There she embezzled money. Lots of money.
In a press release, the U.S. Attorney’s Office for the Eastern District of Arkansas wrote that Hogue wrote some 180 “unauthorized checks” to herself for $669,599.71.
The release said Hogue “wrote checks payable to herself from the Runyan bank account and deposited them into accounts she controlled, and she hid these checks by making false entries in QuickBooks, where they appeared as business expenses.”
She also filed a disability claim with the Social Security Administration and said she was no longer able to work for the law firm or Runyan when, in fact, she was still working for both.

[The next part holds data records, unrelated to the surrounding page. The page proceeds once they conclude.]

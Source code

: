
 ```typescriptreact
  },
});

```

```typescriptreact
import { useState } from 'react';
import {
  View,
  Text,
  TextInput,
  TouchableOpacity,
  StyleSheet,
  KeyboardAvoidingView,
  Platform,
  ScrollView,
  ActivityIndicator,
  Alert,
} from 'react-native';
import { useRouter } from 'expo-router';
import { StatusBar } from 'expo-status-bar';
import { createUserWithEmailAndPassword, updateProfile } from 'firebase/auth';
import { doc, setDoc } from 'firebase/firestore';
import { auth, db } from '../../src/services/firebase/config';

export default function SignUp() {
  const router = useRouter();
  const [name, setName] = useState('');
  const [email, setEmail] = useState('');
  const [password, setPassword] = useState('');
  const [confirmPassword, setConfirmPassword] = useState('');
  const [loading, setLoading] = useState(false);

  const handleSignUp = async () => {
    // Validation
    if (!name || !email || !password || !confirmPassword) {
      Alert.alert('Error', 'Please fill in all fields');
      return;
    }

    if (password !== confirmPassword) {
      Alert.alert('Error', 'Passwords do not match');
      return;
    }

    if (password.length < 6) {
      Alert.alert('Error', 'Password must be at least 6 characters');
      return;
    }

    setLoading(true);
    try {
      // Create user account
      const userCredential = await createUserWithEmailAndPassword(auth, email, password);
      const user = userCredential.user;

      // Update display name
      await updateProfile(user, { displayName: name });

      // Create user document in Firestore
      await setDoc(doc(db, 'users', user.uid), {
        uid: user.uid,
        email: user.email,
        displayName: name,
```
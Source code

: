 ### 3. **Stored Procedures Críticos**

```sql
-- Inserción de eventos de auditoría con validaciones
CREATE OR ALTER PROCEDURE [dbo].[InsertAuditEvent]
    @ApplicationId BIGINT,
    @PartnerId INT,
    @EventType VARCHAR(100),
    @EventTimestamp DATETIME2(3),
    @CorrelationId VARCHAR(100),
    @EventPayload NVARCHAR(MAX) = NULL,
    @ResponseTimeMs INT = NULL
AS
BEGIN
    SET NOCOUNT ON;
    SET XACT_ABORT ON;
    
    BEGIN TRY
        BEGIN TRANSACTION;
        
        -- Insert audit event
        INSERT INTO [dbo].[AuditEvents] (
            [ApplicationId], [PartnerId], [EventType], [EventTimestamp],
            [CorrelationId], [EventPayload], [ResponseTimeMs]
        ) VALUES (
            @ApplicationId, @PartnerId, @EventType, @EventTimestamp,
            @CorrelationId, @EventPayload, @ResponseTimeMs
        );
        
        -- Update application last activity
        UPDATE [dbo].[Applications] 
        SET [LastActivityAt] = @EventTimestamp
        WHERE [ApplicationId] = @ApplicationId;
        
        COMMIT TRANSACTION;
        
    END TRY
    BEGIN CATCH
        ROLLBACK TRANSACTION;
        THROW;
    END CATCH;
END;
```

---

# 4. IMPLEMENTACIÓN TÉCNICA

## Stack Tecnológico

Hogue “stole approximately $120,523 in Social Security disability payments” as a result of that scheme.
She pleaded guilty in August 2021 and in preparation for the sentencing, Hogue then submitted four letters of support in her request for a reduced sentence but that was also a hoax as federal investigators said the names were forged by her and “all four people said they did not write the letters in support.”
Rudofsky revoked her pre-sentencing release and was placed back into custody.
It, somehow, gets worse.
At the sentencing hearing, she told the court she had already repaid the disability payments and the money from the embezzled checks, which she had, for a total of nearly $800,000 in payments.
But, huge but, she had gotten the cash from “falsifying her federal tax returns” where she had received over $4 million in fraudulent returns.
That Internal Revenue Service investigation is still ongoing.
“This defendant has spent years defrauding her employer as well as the government out of hundreds of thousands of dollars,” U.S. Attorney Jonathan D. Ross said in the release. “Her brazen theft is an injustice to those who pay into the system as well as those who truly need its assistance, and today’s sentence indicates the seriousness of her greed-fueled crimes.”
After she’s released from prison, Hogue has been ordered to serve five years of supervised releases and also pay a fine of $100,000.
No word on when Netflix will option this for a movie or a limited series, but it seems reasonable given the cinematic scope of Hogue’s misdeeds.